**** DATA SUPPLIED ****

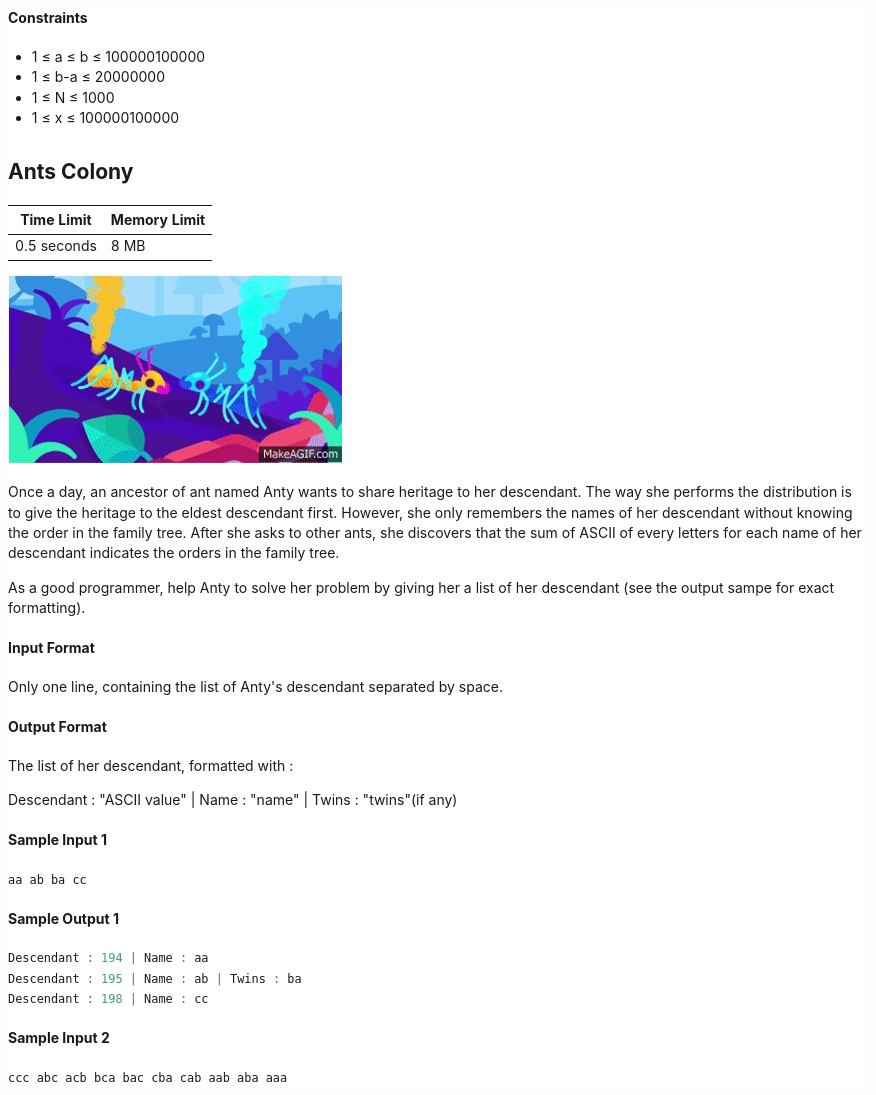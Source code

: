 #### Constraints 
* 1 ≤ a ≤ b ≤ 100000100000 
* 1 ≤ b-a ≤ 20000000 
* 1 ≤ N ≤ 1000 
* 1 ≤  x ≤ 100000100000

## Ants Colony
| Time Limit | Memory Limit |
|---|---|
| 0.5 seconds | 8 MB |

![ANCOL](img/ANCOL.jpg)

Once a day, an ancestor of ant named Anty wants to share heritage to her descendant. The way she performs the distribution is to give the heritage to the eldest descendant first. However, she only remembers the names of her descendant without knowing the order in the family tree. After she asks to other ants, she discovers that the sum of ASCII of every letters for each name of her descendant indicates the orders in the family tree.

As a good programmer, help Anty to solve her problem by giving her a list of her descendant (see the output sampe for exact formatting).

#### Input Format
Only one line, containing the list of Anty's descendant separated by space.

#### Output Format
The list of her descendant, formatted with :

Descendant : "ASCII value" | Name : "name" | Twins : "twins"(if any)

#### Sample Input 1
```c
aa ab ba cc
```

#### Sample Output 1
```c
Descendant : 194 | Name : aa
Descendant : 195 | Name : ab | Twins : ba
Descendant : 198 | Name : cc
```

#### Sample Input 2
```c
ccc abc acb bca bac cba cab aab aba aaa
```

****

(TASK ITEM):
A single figure is required: the number of lines in the entries above that include the word "Twins".

(EXERCISE SOLUTION):
2